Membangun kepercayaan
Jika Bunda dan Ayah memarahi anak dengan menyerang kepribadiannya, misalnya dengan berkata, “Kamu memang nakal, sih,” anak dapat kehilangan jati dirinya. Sebaliknya, jika orang tua dan anak membangun interaksi yang menimbulkan saling percaya, saat dimarahi anak akan sadar bahwa apa yang dilakukan orang tua tersebut bertujuan untuk kebaikannya sendiri.

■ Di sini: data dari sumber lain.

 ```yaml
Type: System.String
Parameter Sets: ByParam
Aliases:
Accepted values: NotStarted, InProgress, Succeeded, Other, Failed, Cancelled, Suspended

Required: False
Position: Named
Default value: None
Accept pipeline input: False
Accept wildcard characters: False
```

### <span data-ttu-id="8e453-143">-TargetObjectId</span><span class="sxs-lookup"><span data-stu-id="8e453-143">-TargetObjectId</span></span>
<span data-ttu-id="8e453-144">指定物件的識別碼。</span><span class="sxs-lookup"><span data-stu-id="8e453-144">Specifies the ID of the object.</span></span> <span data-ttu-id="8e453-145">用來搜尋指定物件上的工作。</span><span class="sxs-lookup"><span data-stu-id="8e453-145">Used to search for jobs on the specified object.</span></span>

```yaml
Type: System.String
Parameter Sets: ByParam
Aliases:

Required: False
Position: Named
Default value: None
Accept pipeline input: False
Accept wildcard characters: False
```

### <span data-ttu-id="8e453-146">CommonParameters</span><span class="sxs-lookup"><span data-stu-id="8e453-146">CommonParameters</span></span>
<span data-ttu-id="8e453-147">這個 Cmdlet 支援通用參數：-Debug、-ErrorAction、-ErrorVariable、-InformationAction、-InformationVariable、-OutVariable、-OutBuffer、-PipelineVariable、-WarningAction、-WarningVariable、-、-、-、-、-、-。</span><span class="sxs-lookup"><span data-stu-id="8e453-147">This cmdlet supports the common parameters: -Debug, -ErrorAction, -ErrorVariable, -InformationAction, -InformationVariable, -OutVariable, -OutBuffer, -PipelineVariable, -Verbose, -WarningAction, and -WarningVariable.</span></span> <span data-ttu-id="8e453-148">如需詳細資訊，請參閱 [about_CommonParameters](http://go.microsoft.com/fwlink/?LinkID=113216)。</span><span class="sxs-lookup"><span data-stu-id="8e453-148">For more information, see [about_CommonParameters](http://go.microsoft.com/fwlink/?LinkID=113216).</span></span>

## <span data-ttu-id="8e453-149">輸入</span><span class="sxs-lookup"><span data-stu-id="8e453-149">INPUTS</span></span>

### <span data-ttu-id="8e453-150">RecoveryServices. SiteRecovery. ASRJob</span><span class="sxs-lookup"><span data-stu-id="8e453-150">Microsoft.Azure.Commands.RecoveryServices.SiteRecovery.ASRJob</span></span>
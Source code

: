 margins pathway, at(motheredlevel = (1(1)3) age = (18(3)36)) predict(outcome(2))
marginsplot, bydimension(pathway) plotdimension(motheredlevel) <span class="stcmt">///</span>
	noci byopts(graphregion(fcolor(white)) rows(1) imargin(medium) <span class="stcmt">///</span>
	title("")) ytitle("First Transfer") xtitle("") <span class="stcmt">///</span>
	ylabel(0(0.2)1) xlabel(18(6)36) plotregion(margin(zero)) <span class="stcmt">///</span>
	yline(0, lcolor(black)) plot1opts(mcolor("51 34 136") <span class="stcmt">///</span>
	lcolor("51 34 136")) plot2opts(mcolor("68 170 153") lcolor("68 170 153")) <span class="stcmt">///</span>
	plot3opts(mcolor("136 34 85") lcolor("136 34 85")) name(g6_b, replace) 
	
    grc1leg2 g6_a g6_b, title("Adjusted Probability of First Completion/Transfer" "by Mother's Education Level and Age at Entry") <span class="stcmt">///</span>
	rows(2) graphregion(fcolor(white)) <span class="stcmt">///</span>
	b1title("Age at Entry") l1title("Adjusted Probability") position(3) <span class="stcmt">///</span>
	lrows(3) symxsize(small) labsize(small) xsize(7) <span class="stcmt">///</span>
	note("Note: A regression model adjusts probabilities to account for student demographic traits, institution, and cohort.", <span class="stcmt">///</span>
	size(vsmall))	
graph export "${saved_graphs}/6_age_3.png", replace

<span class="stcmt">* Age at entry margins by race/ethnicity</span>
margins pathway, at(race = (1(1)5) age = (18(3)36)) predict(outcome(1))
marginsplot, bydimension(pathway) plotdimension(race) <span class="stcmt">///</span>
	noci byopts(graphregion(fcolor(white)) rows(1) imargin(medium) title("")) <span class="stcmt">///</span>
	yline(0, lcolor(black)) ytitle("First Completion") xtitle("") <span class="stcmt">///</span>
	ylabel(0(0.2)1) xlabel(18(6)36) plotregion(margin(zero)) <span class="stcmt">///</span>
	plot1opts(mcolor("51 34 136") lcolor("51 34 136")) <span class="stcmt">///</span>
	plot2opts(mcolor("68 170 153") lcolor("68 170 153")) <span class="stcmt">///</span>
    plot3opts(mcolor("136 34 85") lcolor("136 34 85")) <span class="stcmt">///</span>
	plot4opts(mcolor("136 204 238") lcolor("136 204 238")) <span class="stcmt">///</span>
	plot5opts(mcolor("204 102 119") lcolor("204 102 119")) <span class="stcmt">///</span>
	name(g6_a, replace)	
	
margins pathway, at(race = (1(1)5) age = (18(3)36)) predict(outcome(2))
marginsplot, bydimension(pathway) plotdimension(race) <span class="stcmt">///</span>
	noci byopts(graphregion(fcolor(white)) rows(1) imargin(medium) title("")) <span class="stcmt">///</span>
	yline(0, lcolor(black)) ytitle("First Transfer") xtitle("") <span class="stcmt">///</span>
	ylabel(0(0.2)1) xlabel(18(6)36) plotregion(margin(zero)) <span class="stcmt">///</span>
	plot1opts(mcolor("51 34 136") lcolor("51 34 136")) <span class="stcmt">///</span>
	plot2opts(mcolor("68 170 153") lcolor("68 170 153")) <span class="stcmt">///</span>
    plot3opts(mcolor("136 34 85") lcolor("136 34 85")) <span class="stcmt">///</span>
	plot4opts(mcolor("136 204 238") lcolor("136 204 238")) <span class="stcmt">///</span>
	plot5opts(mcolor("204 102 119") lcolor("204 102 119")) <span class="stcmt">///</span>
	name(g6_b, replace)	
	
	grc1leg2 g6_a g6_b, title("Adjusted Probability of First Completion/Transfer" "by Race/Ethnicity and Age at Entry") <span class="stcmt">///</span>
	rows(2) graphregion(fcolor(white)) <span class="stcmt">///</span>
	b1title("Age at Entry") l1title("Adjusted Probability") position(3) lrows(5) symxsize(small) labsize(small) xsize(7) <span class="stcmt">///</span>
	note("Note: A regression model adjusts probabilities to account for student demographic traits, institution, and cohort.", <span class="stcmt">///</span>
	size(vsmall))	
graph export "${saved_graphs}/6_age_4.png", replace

Melihat dari sudut pandangnya
Hindari fokus pada hal-hal yang tidak bisa ia lakukan, tetapi pada usaha yang sudah ia lakukan. Ini dapat dilakukan dengan mencoba melihat dari sudut pandang anak. Misalnya, bagi orang tua, makan di meja makan dengan rapi dan menghabiskan semua sayuran adalah hal biasa. Namun bagi anak, ini adalah hal besar yang butuh usaha keras. Sehingga ketika ia bisa melakukannya, itu berarti anak telah berusaha semampunya.
Beritahu perasaan Bunda dan Ayah tanpa menghakiminya
Anak yang terus menerus mendengar kata-kata yang menghakimi seperti “bisa dan tidak bisa” atau “menang atau kalah” akan cenderung merasa tertekan. Sehingga ketika tidak berhasil dia akan kehilangan kepercayaan diri. Untuk menghindarinya, Bunda dapat berkata, “Ibu senang, kamu sudah berusaha, ya,” sehingga anak merasa usahanya dihargai dan ia merasa tetap percaya diri.
Tidak perlu mengungkit kesalahan yang lalu
Saat memarahi anak, Bunda dan Ayah mungkin terbiasa mengingat-ingat tindakan-tindakan salah anak di masa lalu. Sehingga Bunda atau Ayah jadi mengucapkan hal-hal seperti, “Kok masih diulang terus?” atau “Kan sudah dikasih tahu dari dulu, kok masih begini.” Jika demikian, anak hanya akan memiliki kesan “dimarahi” dan tidak akan mengerti apa yang salah.
Di sisi lain, ia mungkin juga tidak akan ingat tentang kejadian-kejadian sebelumnya. Maka ketika memperingatkannya, sebaiknya sampaikan dengan singkat, “Ini tidak boleh ya. Harus begini” sehingga anak mengerti maksud Bunda.
Menghargai usahanya
Sejak usia 1,5 tahun, anak mulai ingin melakukan beberapa hal sendiri. Meskipun tidak sempurna, Bunda dapat memuji anak dengan berkata, “Kamu sudah berusaha keras, ya”. Hindari mengomentari negatif seperti, “Kok jadi tambah berantakan?” atau “Kok nggak diselesaikan?”
Sebaliknya Bunda dapat berkata, “Hebat sudah sampai sini. Bunda bantu ya”, sehingga tidak melukai harga diri anak. Kalimat negatif seperti contoh-contoh di atas jika disampaikan terus menerus kepada anak dapat membuat citra dirinya menjadi negatif, sehingga rasa kepercayaan dirinya pun menjadi kurang.
Gendong dan kontak fisik
Selain berkomunikasi dengan kata-kata, Bunda dan Ayah juga dapat melakukan kontak fisik seperti menggendong, menggandeng tangan, mengelus bahu dan punggung. Sehingga anak-anak dapat merasakan kasih sayang yang mendalam dan merasa aman bersama orangtuanya.
Nah, mulai sekarang yuk, Bunda dan Ayah, puji dan tegur si Kecil sewajarnya dengan cara-cara yang paling efektif.